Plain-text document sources

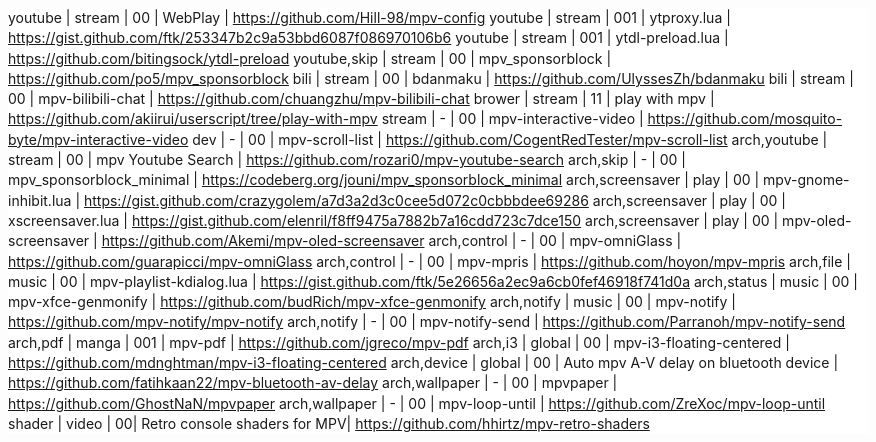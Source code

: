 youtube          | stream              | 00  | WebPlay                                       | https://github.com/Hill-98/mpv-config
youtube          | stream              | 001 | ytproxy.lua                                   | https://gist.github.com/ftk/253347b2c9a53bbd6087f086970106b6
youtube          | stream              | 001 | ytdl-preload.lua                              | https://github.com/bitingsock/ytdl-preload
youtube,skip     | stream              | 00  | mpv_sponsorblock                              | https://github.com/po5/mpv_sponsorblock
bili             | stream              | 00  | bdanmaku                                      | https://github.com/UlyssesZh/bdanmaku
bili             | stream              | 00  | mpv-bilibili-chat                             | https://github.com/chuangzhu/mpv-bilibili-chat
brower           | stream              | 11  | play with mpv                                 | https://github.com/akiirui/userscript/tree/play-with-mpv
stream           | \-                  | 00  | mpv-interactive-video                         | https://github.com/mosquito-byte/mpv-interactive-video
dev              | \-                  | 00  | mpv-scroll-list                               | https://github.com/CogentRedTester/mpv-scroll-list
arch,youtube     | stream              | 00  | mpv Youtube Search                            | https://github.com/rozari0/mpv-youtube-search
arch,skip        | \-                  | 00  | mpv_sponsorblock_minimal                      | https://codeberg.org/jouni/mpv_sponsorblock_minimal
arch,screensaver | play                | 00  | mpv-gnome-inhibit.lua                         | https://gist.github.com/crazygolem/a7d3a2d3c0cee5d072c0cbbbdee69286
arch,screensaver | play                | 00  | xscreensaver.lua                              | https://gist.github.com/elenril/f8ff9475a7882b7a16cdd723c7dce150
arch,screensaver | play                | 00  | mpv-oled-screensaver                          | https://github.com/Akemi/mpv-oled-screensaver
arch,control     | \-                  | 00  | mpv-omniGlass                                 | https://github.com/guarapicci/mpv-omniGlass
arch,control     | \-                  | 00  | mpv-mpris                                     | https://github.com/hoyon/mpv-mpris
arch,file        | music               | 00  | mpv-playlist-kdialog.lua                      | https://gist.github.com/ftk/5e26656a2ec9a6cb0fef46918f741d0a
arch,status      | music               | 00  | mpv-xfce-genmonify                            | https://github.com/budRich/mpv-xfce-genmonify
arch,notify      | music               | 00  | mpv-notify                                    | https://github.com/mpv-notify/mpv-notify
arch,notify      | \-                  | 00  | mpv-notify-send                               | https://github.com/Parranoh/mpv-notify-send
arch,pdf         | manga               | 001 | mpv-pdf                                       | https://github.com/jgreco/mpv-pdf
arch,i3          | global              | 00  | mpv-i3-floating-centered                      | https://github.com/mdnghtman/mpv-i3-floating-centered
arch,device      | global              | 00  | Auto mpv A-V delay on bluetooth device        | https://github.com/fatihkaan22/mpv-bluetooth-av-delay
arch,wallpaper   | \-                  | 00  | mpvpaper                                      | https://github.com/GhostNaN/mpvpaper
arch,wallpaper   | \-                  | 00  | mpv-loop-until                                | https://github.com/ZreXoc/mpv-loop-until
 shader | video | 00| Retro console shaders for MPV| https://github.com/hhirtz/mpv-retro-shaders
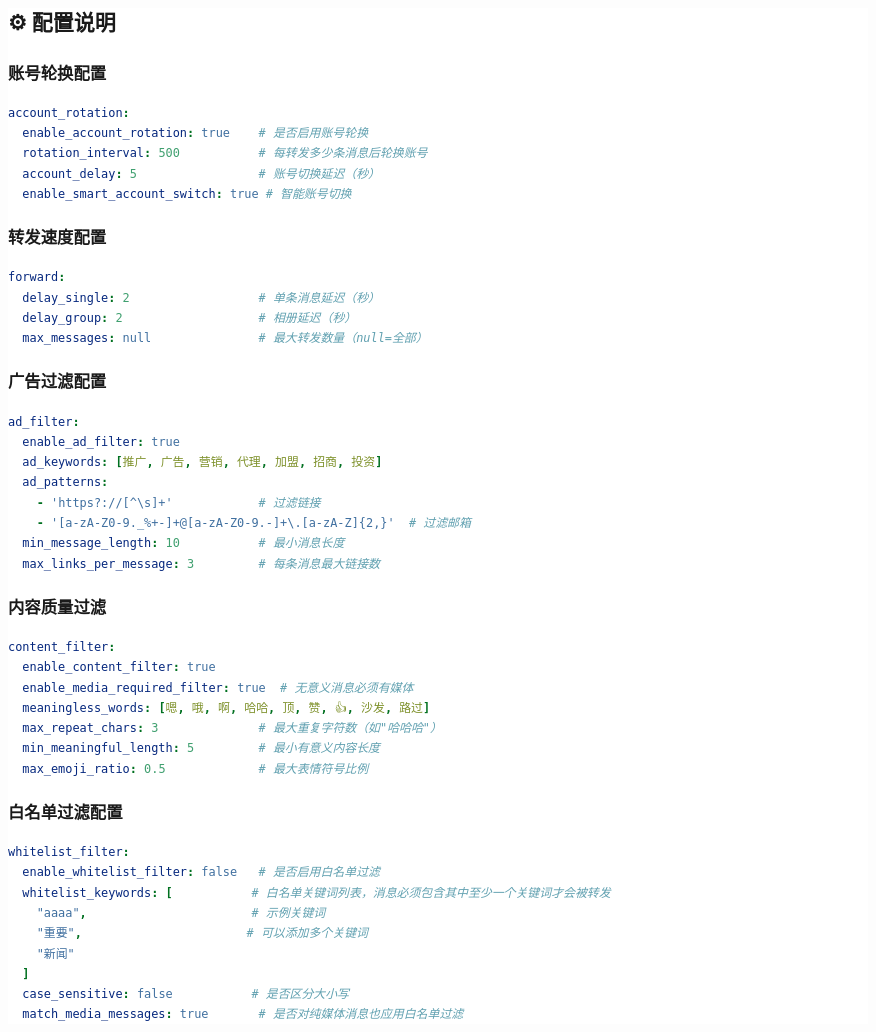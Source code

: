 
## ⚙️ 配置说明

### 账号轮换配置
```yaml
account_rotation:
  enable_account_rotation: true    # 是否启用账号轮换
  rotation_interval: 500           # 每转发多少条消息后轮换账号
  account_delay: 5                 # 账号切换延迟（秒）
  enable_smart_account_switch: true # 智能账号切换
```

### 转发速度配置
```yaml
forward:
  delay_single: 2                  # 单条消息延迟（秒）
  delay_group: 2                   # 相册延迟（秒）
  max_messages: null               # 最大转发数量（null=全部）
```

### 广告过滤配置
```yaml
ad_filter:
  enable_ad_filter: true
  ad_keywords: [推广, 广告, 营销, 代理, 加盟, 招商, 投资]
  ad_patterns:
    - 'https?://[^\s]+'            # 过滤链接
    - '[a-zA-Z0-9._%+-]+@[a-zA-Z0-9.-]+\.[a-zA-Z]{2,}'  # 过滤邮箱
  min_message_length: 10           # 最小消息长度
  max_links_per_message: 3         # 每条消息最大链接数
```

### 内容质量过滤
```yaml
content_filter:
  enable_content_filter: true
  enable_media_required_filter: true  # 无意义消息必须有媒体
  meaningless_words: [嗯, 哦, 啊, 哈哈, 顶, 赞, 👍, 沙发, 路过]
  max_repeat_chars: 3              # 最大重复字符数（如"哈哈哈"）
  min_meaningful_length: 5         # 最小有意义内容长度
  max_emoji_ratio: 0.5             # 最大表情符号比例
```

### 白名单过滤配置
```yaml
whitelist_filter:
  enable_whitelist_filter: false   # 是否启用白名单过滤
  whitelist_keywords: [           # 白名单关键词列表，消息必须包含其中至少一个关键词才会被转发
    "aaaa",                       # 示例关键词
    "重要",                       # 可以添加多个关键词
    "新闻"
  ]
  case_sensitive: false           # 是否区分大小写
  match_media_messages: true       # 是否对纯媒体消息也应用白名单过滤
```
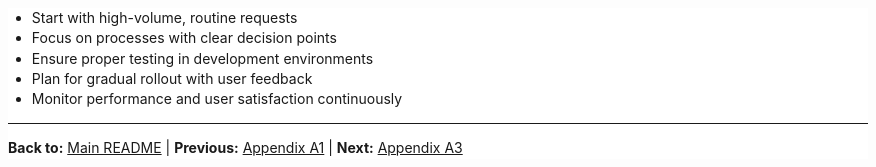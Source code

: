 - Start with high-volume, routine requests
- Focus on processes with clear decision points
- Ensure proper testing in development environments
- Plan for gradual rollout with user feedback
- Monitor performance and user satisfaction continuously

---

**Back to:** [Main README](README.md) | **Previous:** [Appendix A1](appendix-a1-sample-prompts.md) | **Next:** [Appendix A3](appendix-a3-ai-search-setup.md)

__WHAT YOU NEED TO DO__
Report each line in the preceding entries that holds the string "video".

__TASK RESPONSE__
stream           | \-                  | 00  | mpv-interactive-video                         | https://github.com/mosquito-byte/mpv-interactive-video
 shader | video | 00| Retro console shaders for MPV| https://github.com/hhirtz/mpv-retro-shaders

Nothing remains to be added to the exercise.